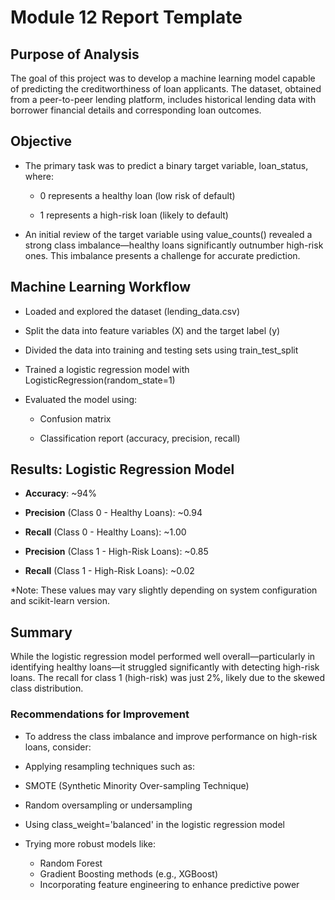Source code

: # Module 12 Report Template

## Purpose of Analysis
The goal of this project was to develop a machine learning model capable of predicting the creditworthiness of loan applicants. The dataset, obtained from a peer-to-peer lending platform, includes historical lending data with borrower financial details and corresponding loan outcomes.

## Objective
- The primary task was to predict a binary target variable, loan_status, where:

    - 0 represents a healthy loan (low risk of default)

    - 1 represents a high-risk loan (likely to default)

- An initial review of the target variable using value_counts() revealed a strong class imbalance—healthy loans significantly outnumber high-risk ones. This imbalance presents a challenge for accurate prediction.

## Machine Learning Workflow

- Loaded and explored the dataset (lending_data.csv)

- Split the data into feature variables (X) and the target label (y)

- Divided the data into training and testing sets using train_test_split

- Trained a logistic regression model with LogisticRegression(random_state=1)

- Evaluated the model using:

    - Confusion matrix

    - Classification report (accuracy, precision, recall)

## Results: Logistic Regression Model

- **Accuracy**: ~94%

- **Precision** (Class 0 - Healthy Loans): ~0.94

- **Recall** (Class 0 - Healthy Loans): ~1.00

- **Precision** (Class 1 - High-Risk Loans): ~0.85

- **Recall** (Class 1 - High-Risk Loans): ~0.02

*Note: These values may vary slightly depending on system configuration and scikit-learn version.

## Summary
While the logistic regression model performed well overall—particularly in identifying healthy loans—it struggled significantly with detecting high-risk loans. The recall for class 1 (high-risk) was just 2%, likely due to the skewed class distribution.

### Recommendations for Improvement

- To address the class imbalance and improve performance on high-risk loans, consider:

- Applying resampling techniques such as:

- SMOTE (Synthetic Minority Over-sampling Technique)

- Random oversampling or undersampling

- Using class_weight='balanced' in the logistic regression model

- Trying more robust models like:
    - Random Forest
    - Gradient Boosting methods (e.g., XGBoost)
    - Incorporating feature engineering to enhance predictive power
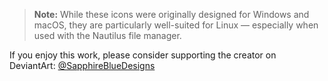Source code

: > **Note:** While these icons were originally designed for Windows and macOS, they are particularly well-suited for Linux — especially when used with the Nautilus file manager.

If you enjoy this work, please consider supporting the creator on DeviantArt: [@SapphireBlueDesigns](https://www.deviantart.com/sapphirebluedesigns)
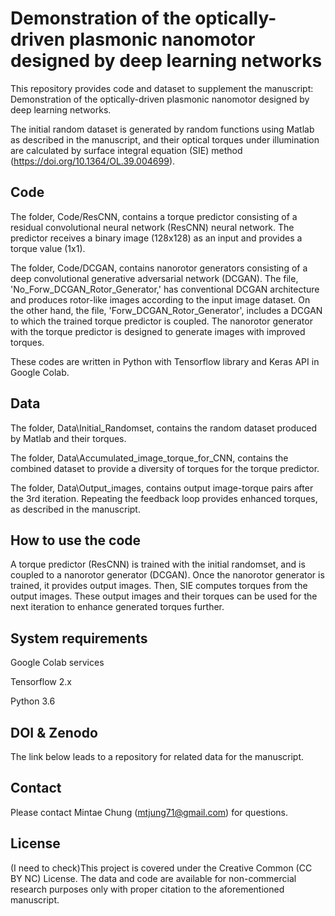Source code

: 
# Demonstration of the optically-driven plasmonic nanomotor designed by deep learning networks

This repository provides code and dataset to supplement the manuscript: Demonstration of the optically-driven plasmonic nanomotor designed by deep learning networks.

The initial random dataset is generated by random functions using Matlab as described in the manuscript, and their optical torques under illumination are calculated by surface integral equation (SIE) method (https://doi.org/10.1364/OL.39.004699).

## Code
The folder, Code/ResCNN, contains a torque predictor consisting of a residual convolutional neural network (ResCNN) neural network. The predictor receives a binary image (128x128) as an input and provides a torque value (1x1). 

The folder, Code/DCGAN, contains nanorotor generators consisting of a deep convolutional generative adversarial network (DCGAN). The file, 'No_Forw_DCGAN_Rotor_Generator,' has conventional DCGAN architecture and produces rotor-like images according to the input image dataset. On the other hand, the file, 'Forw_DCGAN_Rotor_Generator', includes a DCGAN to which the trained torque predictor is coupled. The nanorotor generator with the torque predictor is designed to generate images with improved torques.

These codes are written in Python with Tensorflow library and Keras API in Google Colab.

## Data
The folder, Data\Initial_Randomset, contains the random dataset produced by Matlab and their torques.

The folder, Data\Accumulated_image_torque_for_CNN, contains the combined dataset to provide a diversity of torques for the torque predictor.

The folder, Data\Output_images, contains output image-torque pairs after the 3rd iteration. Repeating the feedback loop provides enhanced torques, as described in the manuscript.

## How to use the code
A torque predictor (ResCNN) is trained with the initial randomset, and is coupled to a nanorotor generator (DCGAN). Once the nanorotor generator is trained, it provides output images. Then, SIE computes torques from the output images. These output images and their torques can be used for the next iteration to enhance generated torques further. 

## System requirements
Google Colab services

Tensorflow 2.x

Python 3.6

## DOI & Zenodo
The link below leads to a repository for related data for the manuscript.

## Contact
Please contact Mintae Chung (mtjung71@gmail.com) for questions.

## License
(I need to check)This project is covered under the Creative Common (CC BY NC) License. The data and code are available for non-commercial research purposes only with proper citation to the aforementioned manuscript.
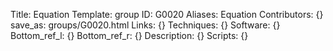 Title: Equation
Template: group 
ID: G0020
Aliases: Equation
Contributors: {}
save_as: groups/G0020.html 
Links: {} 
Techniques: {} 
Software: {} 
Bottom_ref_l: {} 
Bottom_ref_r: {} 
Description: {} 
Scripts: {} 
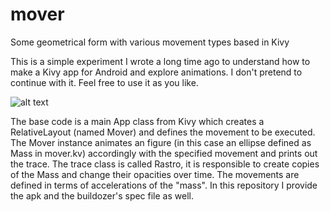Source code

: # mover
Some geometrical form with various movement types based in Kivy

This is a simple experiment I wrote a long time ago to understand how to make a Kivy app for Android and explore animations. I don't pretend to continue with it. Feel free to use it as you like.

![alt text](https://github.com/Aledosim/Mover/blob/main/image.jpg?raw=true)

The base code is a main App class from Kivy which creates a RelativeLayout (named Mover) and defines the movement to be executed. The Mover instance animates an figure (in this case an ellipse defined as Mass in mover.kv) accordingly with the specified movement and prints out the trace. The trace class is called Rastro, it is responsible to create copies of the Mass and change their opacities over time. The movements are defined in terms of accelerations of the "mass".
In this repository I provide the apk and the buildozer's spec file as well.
────────────────────────────────────────
▶ _Required work_
Pull out each line of the listing that holds the string "networks".

▶ _Answer to this exercise_
# Demonstration of the optically-driven plasmonic nanomotor designed by deep learning networks
This repository provides code and dataset to supplement the manuscript: Demonstration of the optically-driven plasmonic nanomotor designed by deep learning networks.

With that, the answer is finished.